A Istanbul, il Pride si è comunque svolto domenica scorsa, nonostante il divieto imposto dalle autorità turche. E questa è già una buona notizia. Purtroppo, 113 tra manifestanti, attivisti dei diritti umani e giornalisti sono stati arrestati, proprio mentre tentavano di avanzare verso il centro della città turca, oltre i limiti imposti dalle forze dell’ordine. Numerosi i quartieri centrali transennati e diverse linee della metropolitana chiuse.
Prima del Pride, il Prefetto di Istanbul, Davut Gul, aveva dichiarato: “Nessuna attività che minaccia l’istituzione della famiglia, quale garanzia del nostro Stato e della nostra Nazione, è permessa. Non sarà mai concesso a gruppi di dimostrare senza il permesso”.
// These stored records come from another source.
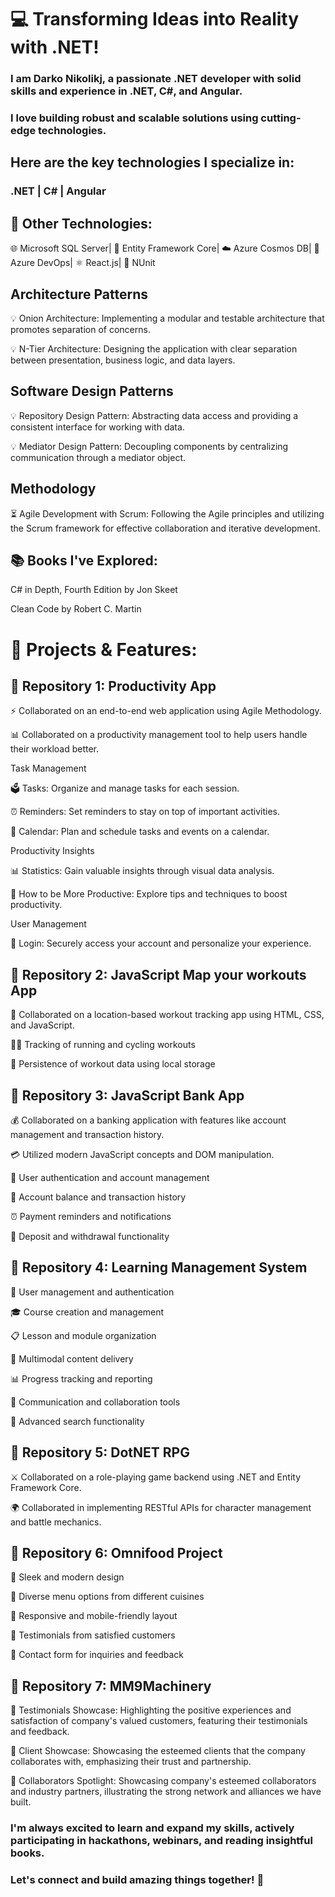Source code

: # 💻 Transforming Ideas into Reality with .NET!

### I am Darko Nikolikj, a passionate .NET developer with solid skills and experience in .NET, C#, and Angular.

###  I love building robust and scalable solutions using cutting-edge technologies. 

## Here are the key technologies I specialize in:

  ### .NET | C# | Angular


##  🚀 Other Technologies:

🌐 Microsoft SQL Server| 🧱 Entity Framework Core| ☁️ Azure Cosmos DB| 🚀 Azure DevOps| ⚛️ React.js| 🧪 NUnit

## Architecture Patterns
:bulb: Onion Architecture: Implementing a modular and testable architecture that promotes separation of concerns.

:bulb: N-Tier Architecture: Designing the application with clear separation between presentation, business logic, and data layers.

## Software Design Patterns
:bulb: Repository Design Pattern: Abstracting data access and providing a consistent interface for working with data.

:bulb: Mediator Design Pattern: Decoupling components by centralizing communication through a mediator object.

## Methodology
:hourglass_flowing_sand: Agile Development with Scrum: Following the Agile principles and utilizing the Scrum framework for effective collaboration and iterative development.

## 📚 Books I've Explored:

 C# in Depth, Fourth Edition by Jon Skeet

 Clean Code by Robert C. Martin

# 🔧 Projects & Features:

## 🔹 Repository 1: Productivity App

⚡️ Collaborated on an end-to-end web application using Agile Methodology.

📊 Collaborated on a productivity management tool to help users handle their workload better.

  Task Management

:ballot_box: Tasks: Organize and manage tasks for each session.

:alarm_clock: Reminders: Set reminders to stay on top of important activities.

:calendar: Calendar: Plan and schedule tasks and events on a calendar.

 Productivity Insights

:bar_chart: Statistics: Gain valuable insights through visual data analysis.

:rocket: How to be More Productive: Explore tips and techniques to boost productivity.

 User Management

:key: Login: Securely access your account and personalize your experience.



## 🔹 Repository 2: JavaScript Map your workouts App

📍 Collaborated on a location-based workout tracking app using HTML, CSS, and JavaScript.

:running_woman: Tracking of running and cycling workouts

:floppy_disk: Persistence of workout data using local storage

## 🔹 Repository 3: JavaScript Bank App

💰 Collaborated on a banking application with features like account management and transaction history.

💳 Utilized modern JavaScript concepts and DOM manipulation.

:bust_in_silhouette: User authentication and account management

:money_with_wings: Account balance and transaction history

:alarm_clock: Payment reminders and notifications

:money_with_wings: Deposit and withdrawal functionality


## 🔹 Repository 4: Learning Management System

:bust_in_silhouette: User management and authentication

:mortar_board: Course creation and management

:clipboard: Lesson and module organization

:page_with_curl: Multimodal content delivery

:bar_chart: Progress tracking and reporting

:speech_balloon: Communication and collaboration tools

:mag_right: Advanced search functionality


## 🔹 Repository 5: DotNET RPG

⚔️ Collaborated on a role-playing game backend using .NET and Entity Framework Core.

🌍 Collaborated in implementing  RESTful APIs for character management and battle mechanics.

## 🔹 Repository 6: Omnifood Project

:rocket: Sleek and modern design

:fork_and_knife: Diverse menu options from different cuisines

:iphone: Responsive and mobile-friendly layout

:loudspeaker: Testimonials from satisfied customers

:email: Contact form for inquiries and feedback

## 🔹 Repository 7: MM9Machinery

🌟 Testimonials Showcase: Highlighting the positive experiences and satisfaction of company's valued customers, featuring their testimonials and feedback.

🤝 Client Showcase: Showcasing the esteemed clients that the company collaborates with, emphasizing their trust and partnership.

💼 Collaborators Spotlight: Showcasing company's esteemed collaborators and industry partners, illustrating the strong network and alliances we have built.


### I'm always excited to learn and expand my skills, actively participating in hackathons, webinars, and reading insightful books.

 ### Let's connect and build amazing things together! 🌟
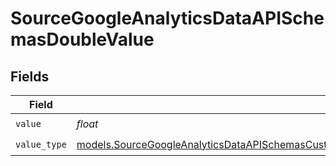# SourceGoogleAnalyticsDataAPISchemasDoubleValue


## Fields

| Field                                                                                                                                                                                                              | Type                                                                                                                                                                                                               | Required                                                                                                                                                                                                           | Description                                                                                                                                                                                                        |
| ------------------------------------------------------------------------------------------------------------------------------------------------------------------------------------------------------------------ | ------------------------------------------------------------------------------------------------------------------------------------------------------------------------------------------------------------------ | ------------------------------------------------------------------------------------------------------------------------------------------------------------------------------------------------------------------ | ------------------------------------------------------------------------------------------------------------------------------------------------------------------------------------------------------------------ |
| `value`                                                                                                                                                                                                            | *float*                                                                                                                                                                                                            | :heavy_check_mark:                                                                                                                                                                                                 | N/A                                                                                                                                                                                                                |
| `value_type`                                                                                                                                                                                                       | [models.SourceGoogleAnalyticsDataAPISchemasCustomReportsArrayDimensionFilterDimensionsFilterValueType](../models/sourcegoogleanalyticsdataapischemascustomreportsarraydimensionfilterdimensionsfiltervaluetype.md) | :heavy_check_mark:                                                                                                                                                                                                 | N/A                                                                                                                                                                                                                |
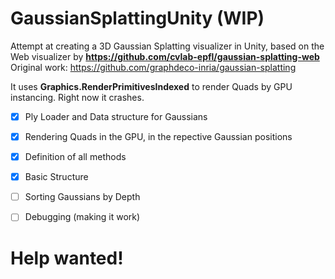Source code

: # GaussianSplattingUnity (WIP)
Attempt at creating a 3D Gaussian Splatting visualizer in Unity, based on the Web visualizer by **https://github.com/cvlab-epfl/gaussian-splatting-web**
Original work: https://github.com/graphdeco-inria/gaussian-splatting

It uses **Graphics.RenderPrimitivesIndexed** to render Quads by GPU instancing.
Right now it crashes.

- [x] Ply Loader and Data structure for Gaussians
- [x] Rendering Quads in the GPU, in the repective Gaussian positions
- [x] Definition of all methods
- [x] Basic Structure
- [ ] Sorting Gaussians by Depth
- [ ] Debugging (making it work)

      
# Help wanted!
In realtà il “braccio violento della legge” è stato un po’ meno violento del solito, per i criteri della Turchia: centinaia di fermati e arrestati, ma non si sono registrati particolari scontri e violenze tra polizia e manifestanti. Gli attivisti – che si erano organizzati in maniera top secret – si sono riuniti nei pressi di Piazza Taksim, piazza simbolo di Istanbul, marciando per una decina di minuti e urlando slogan prima di essere inizialmente bloccati dagli agenti e dispersi. Il raduno – con circa 200 attivisti – è stato poi spostato di poco più di un chilometro, nel quartiere di Nişantaşı, una zona residenziale chic di Istanbul, dove sono a lungo sventolate le bandiere arcobaleno.
Già durante la scorsa settimana, numerosi appuntamenti ed eventi che anticipavano il Gay Pride erano stati proibiti dalle autorità cittadine.
Dal 2002, anno del primo Pride a Istanbul, migliaia di cittadini hanno preso parte alla manifestazione (record: 100.000 partecipanti nel 2014), poi, a partire dal 2015, la manifestazione è stata puntualmente vietata e più volte si sono registrati scontri tra polizia e manifestanti. Nel 2022 ci furono addirittura circa 400 persone arrestate.
La comunità LGBTQ+ turca teme ulteriori pressioni (e limitazioni) dopo la rielezione del presidente turco Recep Tayyip Erdoğan alla guida della Turchia almeno per i prossimi cinque anni.